Le risque, c’est que le client perde confiance… Et la confiance, c’est un élément complètement fondamental de mon métier.

Ne vous méprenez pas : je parle bien des sujets purement e-commerce !

Mes clients ont pleins de choses à m’apprendre sur leurs métiers, leur entreprise. On est donc sur un échange ! Et c’est bien la posture qui me semble la plus intéressante, a contrario des « donneurs de leçons » qui font croire qu’ils savent tout…

Share on FacebookShare on Google+Tweet about this on TwitterShare on LinkedIn

6 commentaires

  1. Hello,

    La « confiance », un élément qui semble être de plus en plus rare. Pourtant la confiance est juste vitale dans ce type de projet.

    Je pense qu’il y a aussi tellement d’abus, pour le client c’est de plus en plus difficile… et pourtant sans ça… difficile de faire les choses bien.

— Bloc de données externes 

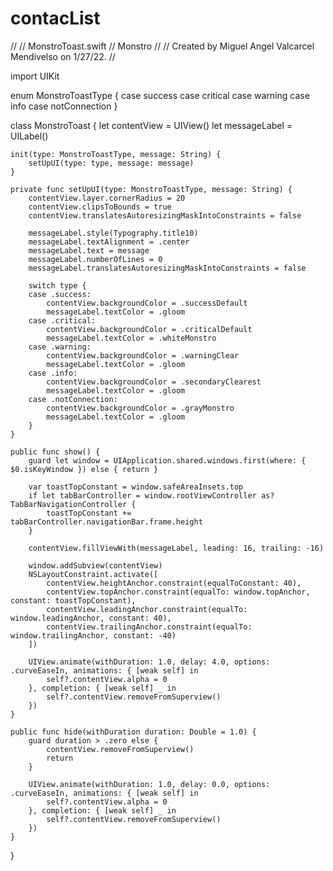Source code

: # contacList

//
//  MonstroToast.swift
//  Monstro
//
//  Created by Miguel Angel Valcarcel Mendivelso on 1/27/22.
//

import UIKit

enum MonstroToastType {
    case success
    case critical
    case warning
    case info
    case notConnection
}

class MonstroToast {
    let contentView = UIView()
    let messageLabel = UILabel()
    
    init(type: MonstroToastType, message: String) {
        setUpUI(type: type, message: message)
    }

    private func setUpUI(type: MonstroToastType, message: String) {
        contentView.layer.cornerRadius = 20
        contentView.clipsToBounds = true
        contentView.translatesAutoresizingMaskIntoConstraints = false
        
        messageLabel.style(Typography.title10)
        messageLabel.textAlignment = .center
        messageLabel.text = message
        messageLabel.numberOfLines = 0
        messageLabel.translatesAutoresizingMaskIntoConstraints = false
        
        switch type {
        case .success:
            contentView.backgroundColor = .successDefault
            messageLabel.textColor = .gloom
        case .critical:
            contentView.backgroundColor = .criticalDefault
            messageLabel.textColor = .whiteMonstro
        case .warning:
            contentView.backgroundColor = .warningClear
            messageLabel.textColor = .gloom
        case .info:
            contentView.backgroundColor = .secondaryClearest
            messageLabel.textColor = .gloom
        case .notConnection:
            contentView.backgroundColor = .grayMonstro
            messageLabel.textColor = .gloom
        }
    }
    
    public func show() {
        guard let window = UIApplication.shared.windows.first(where: { $0.isKeyWindow }) else { return }
        
        var toastTopConstant = window.safeAreaInsets.top
        if let tabBarController = window.rootViewController as? TabBarNavigationController {
            toastTopConstant += tabBarController.navigationBar.frame.height
        }
        
        contentView.fillViewWith(messageLabel, leading: 16, trailing: -16)
        
        window.addSubview(contentView)
        NSLayoutConstraint.activate([
            contentView.heightAnchor.constraint(equalToConstant: 40),
            contentView.topAnchor.constraint(equalTo: window.topAnchor, constant: toastTopConstant),
            contentView.leadingAnchor.constraint(equalTo: window.leadingAnchor, constant: 40),
            contentView.trailingAnchor.constraint(equalTo: window.trailingAnchor, constant: -40)
        ])
        
        UIView.animate(withDuration: 1.0, delay: 4.0, options: .curveEaseIn, animations: { [weak self] in
            self?.contentView.alpha = 0
        }, completion: { [weak self] _ in
            self?.contentView.removeFromSuperview()
        })
    }

    public func hide(withDuration duration: Double = 1.0) {
        guard duration > .zero else {
            contentView.removeFromSuperview()
            return
        }
        
        UIView.animate(withDuration: 1.0, delay: 0.0, options: .curveEaseIn, animations: { [weak self] in
            self?.contentView.alpha = 0
        }, completion: { [weak self] _ in
            self?.contentView.removeFromSuperview()
        })
    }
}

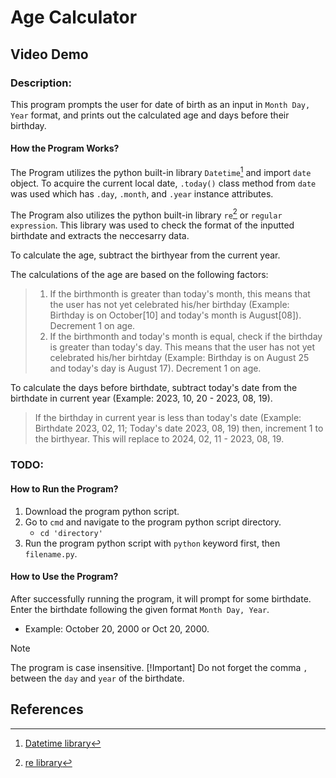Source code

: # Age Calculator
## Video Demo
### Description:
This program prompts the user for date of birth as an input in `Month Day, Year` format, and prints out the calculated age and days before their birthday. 

#### How the Program Works?
The Program utilizes the python built-in library `Datetime`[^1] and import `date` object. 
To acquire the current local date, `.today()` class method from `date` was used which has `.day`, `.month`, and `.year` instance attributes.

The Program also utilizes the python built-in library `re`[^2] or `regular expression`. This library was used to check the format of the inputted birthdate and extracts the neccesarry data.

To calculate the age, subtract the birthyear from the current year.

The calculations of the age are based on the following factors:
> 1. If the birthmonth is greater than today's month, this means that the user has not yet celebrated his/her birthday (Example: Birthday is on October[10] and today's month is August[08]). Decrement 1 on age.
> 2. If the birthmonth and today's month is equal, check if the birthday is greater than today's day. This means that the user has not yet celebrated his/her birhtday (Example: Birthday is on August 25 and today's day is August 17). Decrement 1 on age.

To calculate the days before birthdate, subtract today's date from the birthdate in current year (Example: 2023, 10, 20 - 2023, 08, 19).
> If the birthday in current year is less than today's date (Example: Birthdate 2023, 02, 11; Today's date 2023, 08, 19) then, increment 1 to the birthyear. This will replace to 2024, 02, 11 - 2023, 08, 19.

### TODO:
#### How to Run the Program?
1. Download the program python script.
2. Go to `cmd` and navigate to the program python script directory.
   - `cd 'directory'` 
4. Run the program python script with `python` keyword first, then `filename.py`.

#### How to Use the Program?
After successfully running the program, it will prompt for some birthdate.
Enter the birthdate following the given format `Month Day, Year`. 
- Example: October 20, 2000 or Oct 20, 2000.
>[!Note]
>The program is case insensitive. 
>[!Important]
>Do not forget the comma `,` between the `day` and `year` of the birthdate.


## References
[^1]: [Datetime library](https://docs.python.org/3/library/datetime.html)
[^2]: [re library](https://docs.python.org/3/library/re.html)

    Il est vrai que la partie technique / approche est très importante, mais quand la confiance n’est plus là… même l’expert se trouve dans une impasse.

    Bonne suite 😉

  2. Bonjour François,
    Moi aussi j’ai connu ce genre de mésaventure, ca contribue à notre savoir faire, après … sur le moment c’est un peu … comment dire, un moment de solitude 🙂

    Au dela du moment peu agréable – bravo de le mentionner sur ton blog – il faut aussi ajouter que la passion, voire des intérets peu avouables ont pu attirer des inimitiées.

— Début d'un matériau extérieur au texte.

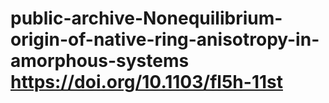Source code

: # public-archive-Nonequilibrium-origin-of-native-ring-anisotropy-in-amorphous-systems https://doi.org/10.1103/fl5h-11st

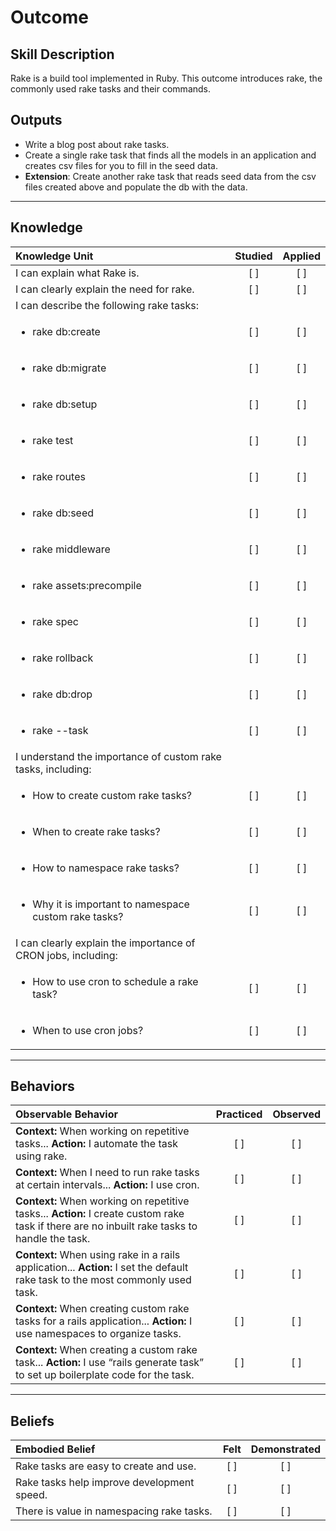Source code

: # Outcome

Skill Description
----------
Rake is a build tool implemented in Ruby. This outcome introduces rake, the commonly used rake tasks and their commands.


Outputs
----------
- Write a blog post about rake tasks.
- Create a single rake task that finds all the models in an application and creates csv files for you to fill in the seed data.
- <b>Extension</b>: Create another rake task that reads seed data from the csv files created above and populate the db with the data.


----------
## **Knowledge**


| Knowledge Unit   |      Studied      | Applied |
|:-------------|:------------------:|:--------:|
| I can explain what Rake is. | [ ] | [ ]  |
| I can clearly explain the need for rake. | [ ] | [ ]  |
| I can describe the following rake tasks: | |  |
| <ul><li> rake db:create | [ ] | [ ]  |
| <ul><li> rake db:migrate | [ ] | [ ]  |
| <ul><li> rake db:setup| [ ] | [ ]  |
| <ul><li> rake test | [ ] | [ ]  |
| <ul><li> rake routes | [ ] | [ ]  |
| <ul><li> rake db:seed | [ ] | [ ]  |
| <ul><li> rake middleware | [ ] | [ ]  |
| <ul><li> rake assets:precompile | [ ] | [ ]  |
| <ul><li> rake spec | [ ] | [ ]  |
| <ul><li> rake rollback | [ ] | [ ]  |
| <ul><li> rake db:drop | [ ] | [ ]  |
| <ul><li> rake --task | [ ] | [ ]  |
| I understand the importance of custom rake tasks, including: | | |
| <ul><li> How to create custom rake tasks? | [ ] | [ ]  |
| <ul><li> When to create rake tasks? | [ ] | [ ]  |
| <ul><li> How to namespace rake tasks? | [ ] | [ ]  |
| <ul><li> Why it is important to namespace custom rake tasks? | [ ] | [ ]  |
| I can clearly explain the importance of CRON jobs, including: | | |
| <ul><li> How to use cron to schedule a rake task? | [ ] | [ ]  |
| <ul><li> When to use cron jobs? | [ ] | [ ]  |


----------


## **Behaviors**


| Observable Behavior   |      Practiced      | Observed |
|:-------------|:------------------:|:--------:|
| **Context:** When working on repetitive tasks... **Action:** I automate the task using rake. | [ ] | [ ]  |
| **Context:** When I need to run rake tasks at certain intervals... **Action:** I use cron. | [ ] | [ ]  |
| **Context:** When working on repetitive tasks... **Action:** I create custom rake task if there are no inbuilt rake tasks to handle the task. | [ ] | [ ]  |
| **Context:** When using rake in a rails application... **Action:** I set the default rake task to the most commonly used task. | [ ] | [ ]  |
| **Context:** When creating custom rake tasks for a rails application... **Action:** I use namespaces to organize tasks. | [ ] | [ ]  |
| **Context:** When creating a custom rake task... **Action:** I use “rails generate task” to set up boilerplate code for the task. | [ ] | [ ]  |


----------


## **Beliefs**


| Embodied Belief   |      Felt      | Demonstrated |
|:-------------|:------------------:|:--------:|
| Rake tasks are easy to create and use. | [ ] | [ ]  |
| Rake tasks help improve development speed. | [ ] | [ ]  |
| There is value in namespacing rake tasks. | [ ] | [ ]  |
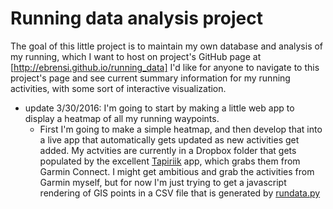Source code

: # Running data analysis project
The goal of this little project is to maintain my own database and analysis of my running, which I want to host on project's GitHub page at [http://ebrensi.github.io/running_data]  I'd like for anyone to navigate to this project's page and see current summary information for my running activities, with some sort of interactive visualization.

  * update 3/30/2016: I'm going to start by making a little web app to display a heatmap of all my running waypoints.
    * First I'm going to make a simple heatmap, and then develop that into a live app that automatically gets updated as new activities get added.  My actvities are currently in a Dropbox folder that gets populated by the excellent [Tapiriik](https://tapiriik.com) app, which grabs them from Garmin Connect.  I might get ambitious and grab the activities from Garmin myself, but for now I'm just trying to get a javascript rendering of GIS points in a CSV file that is generated by [rundata.py](rundata.py)
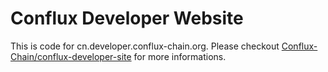 # Conflux Developer Website
This is code for cn.developer.conflux-chain.org. Please checkout [Conflux-Chain/conflux-developer-site](https://github.com/Conflux-Chain/conflux-developer-site/issues) for more informations.
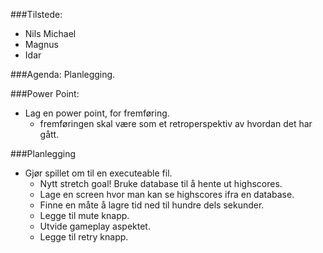 ###Tilstede:
* Nils Michael
* Magnus
* Idar

###Agenda:
Planlegging.

###Power Point:
* Lag en power point, for fremføring.
    * fremføringen skal være som et retroperspektiv av hvordan det har gått.

###Planlegging
* Gjør spillet om til en executeable fil. 
    * Nytt stretch goal! Bruke database til å hente ut highscores.
    * Lage en screen hvor man kan se highscores ifra en database.
    * Finne en måte å lagre tid ned til hundre dels sekunder.
    * Legge til mute knapp.
    * Utvide gameplay aspektet.
    * Legge til retry knapp.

    Je m’explique, le eCommerce avant c’était un truc pour ceux qui savait pas quoi faire, pas très sérieux, les vrais pro eux travaillaient sur des projets SAP, du solide quoi!
    Et puis le eCommerce c’est vite imposé comme le secteur où la croissance était à 2 chiffres, pas juste une illusion, du coup c’est devenu « stratégique » tellement stratégique que souvent c’est visible en direct par la DG, et la les mêmes qui faisaient du sérieux, se sont mis à devenir expert eCommerce, notamment en lisant « 01 Informatique » (revue sympa au demeurant mais pas franchement un cook book), alors parfois lors de meeting tu vois débarquer un gars « stratégie Groupe pour les activités en ligne » … aie aie … et evidemment pas question de lui rentrer dans le lard en pleine séance de stratégie avec tous les membres d’une enseigne du dit groupe … et c’est souvent par des types qui ont une culture de rutabaga mais se sont nommé expert eCommerce que tu te retrouves à expliquer des trucs d’un niveau tellement bas que c’est humiliant pour les autres. Le pb c’est que le type, plein d’aplomb, bombe le torse et tu ne peux le flinguer en séance …

    Ca fait aussi partie de l’expérience, même si on s’en passerait bien de ces pertes de temps

  3. Merci de partager ton expérience sur ce blog.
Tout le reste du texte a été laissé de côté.